Man stelle sich nun vor, dass eine erfolgreiche Klage gegen den Verbrecher dessen Tod zur Folge hätte. Welche Frau würde sich denn nun noch trauen zur Polizei zu gehen? Wie viele der betroffenen Frauen würden denn überhaupt selbst wollen, dass der Verbrecher sterben muss, dass er keine weitere Chance bekommt und nie wieder für seine Familie sorgen kann?
Es muss doch andere Wege geben.
Das Problem ist vielschichtig und tiefgründig und es muss auf allen Ebenen noch so viel passieren, bis Indien ein sicheres Land für alle ist. Es muss noch viel getan werden, bis man von wahrer Prävention und nicht nur von erfolgreicher Verurteilung solcher Verbrechen sprechen kann. Die Diskriminierung von Frauen, Kindern, Schwachen und Minderheiten aller Art ist erschreckend und es tut weh zu sehen, dass Vorfälle wie der oben genannte den internationalen Ruf Indiens prägen, wo es doch so viel Wunderbares hier gibt.

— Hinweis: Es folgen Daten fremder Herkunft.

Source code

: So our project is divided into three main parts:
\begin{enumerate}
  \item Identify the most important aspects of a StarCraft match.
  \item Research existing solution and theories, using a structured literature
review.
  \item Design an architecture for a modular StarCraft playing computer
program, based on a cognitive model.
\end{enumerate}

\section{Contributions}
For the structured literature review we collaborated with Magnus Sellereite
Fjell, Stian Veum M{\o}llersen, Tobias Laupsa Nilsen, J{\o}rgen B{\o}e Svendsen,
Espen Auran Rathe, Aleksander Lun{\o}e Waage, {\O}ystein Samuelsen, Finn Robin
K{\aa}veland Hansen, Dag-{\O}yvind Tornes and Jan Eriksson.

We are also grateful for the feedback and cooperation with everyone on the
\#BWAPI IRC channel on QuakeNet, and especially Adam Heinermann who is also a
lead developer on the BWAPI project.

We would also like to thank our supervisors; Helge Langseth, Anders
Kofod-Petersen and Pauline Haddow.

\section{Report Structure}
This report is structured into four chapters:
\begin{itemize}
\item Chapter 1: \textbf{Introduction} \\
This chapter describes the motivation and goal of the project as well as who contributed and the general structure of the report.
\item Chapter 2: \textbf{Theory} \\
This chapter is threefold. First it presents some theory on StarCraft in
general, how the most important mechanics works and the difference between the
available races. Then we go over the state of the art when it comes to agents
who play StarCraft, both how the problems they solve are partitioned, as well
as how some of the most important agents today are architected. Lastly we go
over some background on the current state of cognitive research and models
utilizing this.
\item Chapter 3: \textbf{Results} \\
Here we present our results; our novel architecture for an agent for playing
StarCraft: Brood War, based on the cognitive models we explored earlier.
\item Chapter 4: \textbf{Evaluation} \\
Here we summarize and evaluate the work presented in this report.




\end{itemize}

Es gibt noch viel zu tun und in einer Organisation wie Prajna, die sich für die Rechte und ein besseres Leben von Betroffenen aller Art einsetzt, verliert man nicht ganz die Hoffnung, dass einige Leute an einigen Orten dieses Landes durchaus bereits auf dem richtigen Weg sind, die Veränderungen in Gang zu setzen, die die Menschen so dringend brauchen.